• _YOUR INSTRUCTIONS_:
Copy, word for word, the opening line of the data and each line after it until the line that contains "- **Launch Slab**: Simple", which is included. Leave the pictures out.

Plain-text document sources
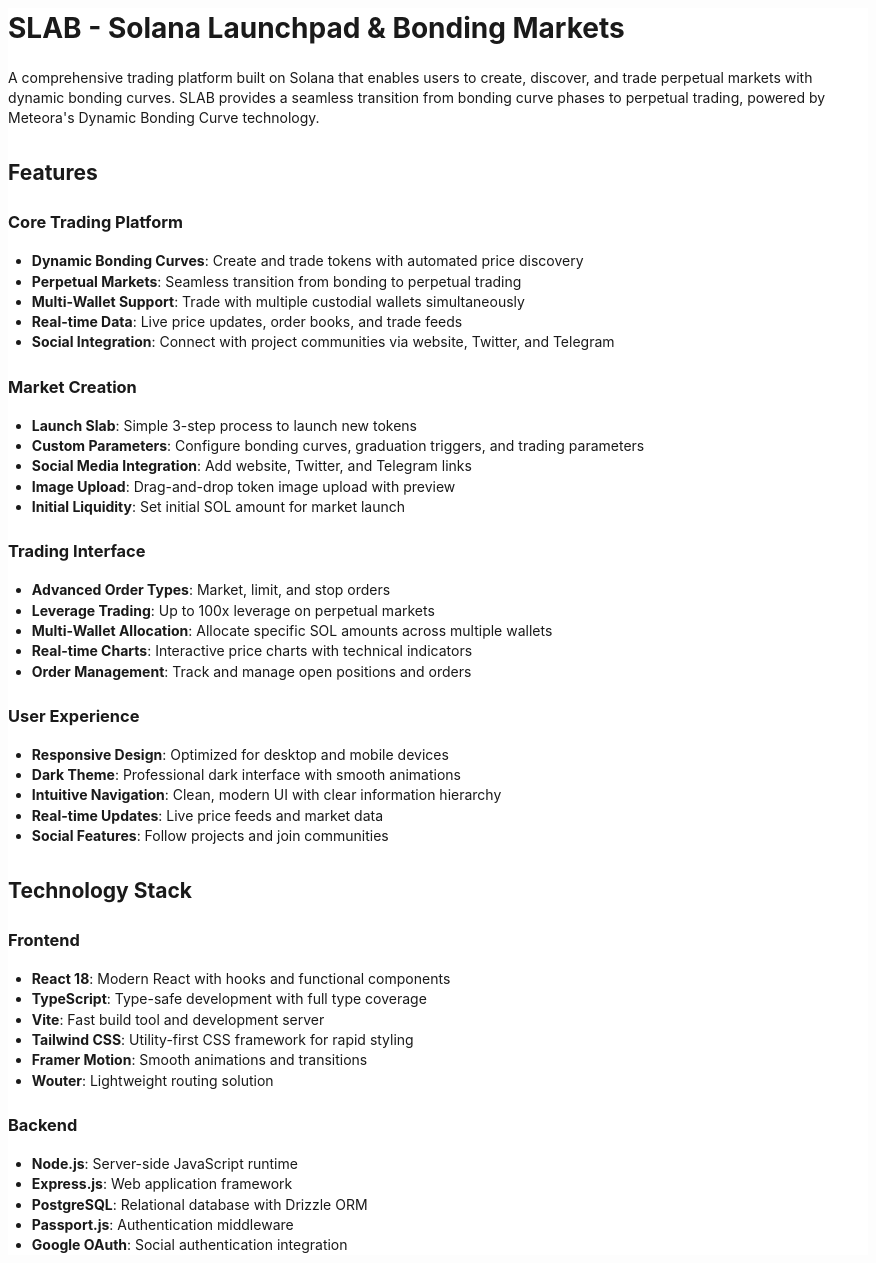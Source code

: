 # SLAB - Solana Launchpad & Bonding Markets

A comprehensive trading platform built on Solana that enables users to create, discover, and trade perpetual markets with dynamic bonding curves. SLAB provides a seamless transition from bonding curve phases to perpetual trading, powered by Meteora's Dynamic Bonding Curve technology.

## Features

### Core Trading Platform
- **Dynamic Bonding Curves**: Create and trade tokens with automated price discovery
- **Perpetual Markets**: Seamless transition from bonding to perpetual trading
- **Multi-Wallet Support**: Trade with multiple custodial wallets simultaneously
- **Real-time Data**: Live price updates, order books, and trade feeds
- **Social Integration**: Connect with project communities via website, Twitter, and Telegram

### Market Creation
- **Launch Slab**: Simple 3-step process to launch new tokens
- **Custom Parameters**: Configure bonding curves, graduation triggers, and trading parameters
- **Social Media Integration**: Add website, Twitter, and Telegram links
- **Image Upload**: Drag-and-drop token image upload with preview
- **Initial Liquidity**: Set initial SOL amount for market launch

### Trading Interface
- **Advanced Order Types**: Market, limit, and stop orders
- **Leverage Trading**: Up to 100x leverage on perpetual markets
- **Multi-Wallet Allocation**: Allocate specific SOL amounts across multiple wallets
- **Real-time Charts**: Interactive price charts with technical indicators
- **Order Management**: Track and manage open positions and orders

### User Experience
- **Responsive Design**: Optimized for desktop and mobile devices
- **Dark Theme**: Professional dark interface with smooth animations
- **Intuitive Navigation**: Clean, modern UI with clear information hierarchy
- **Real-time Updates**: Live price feeds and market data
- **Social Features**: Follow projects and join communities

## Technology Stack

### Frontend
- **React 18**: Modern React with hooks and functional components
- **TypeScript**: Type-safe development with full type coverage
- **Vite**: Fast build tool and development server
- **Tailwind CSS**: Utility-first CSS framework for rapid styling
- **Framer Motion**: Smooth animations and transitions
- **Wouter**: Lightweight routing solution

### Backend
- **Node.js**: Server-side JavaScript runtime
- **Express.js**: Web application framework
- **PostgreSQL**: Relational database with Drizzle ORM
- **Passport.js**: Authentication middleware
- **Google OAuth**: Social authentication integration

• _TASK RESPONSE_:
Source code

: # SLAB - Solana Launchpad & Bonding Markets

A comprehensive trading platform built on Solana that enables users to create, discover, and trade perpetual markets with dynamic bonding curves. SLAB provides a seamless transition from bonding curve phases to perpetual trading, powered by Meteora's Dynamic Bonding Curve technology.

## Features

### Core Trading Platform
- **Dynamic Bonding Curves**: Create and trade tokens with automated price discovery
- **Perpetual Markets**: Seamless transition from bonding to perpetual trading
- **Multi-Wallet Support**: Trade with multiple custodial wallets simultaneously
- **Real-time Data**: Live price updates, order books, and trade feeds
- **Social Integration**: Connect with project communities via website, Twitter, and Telegram

### Market Creation
- **Launch Slab**: Simple 3-step process to launch new tokens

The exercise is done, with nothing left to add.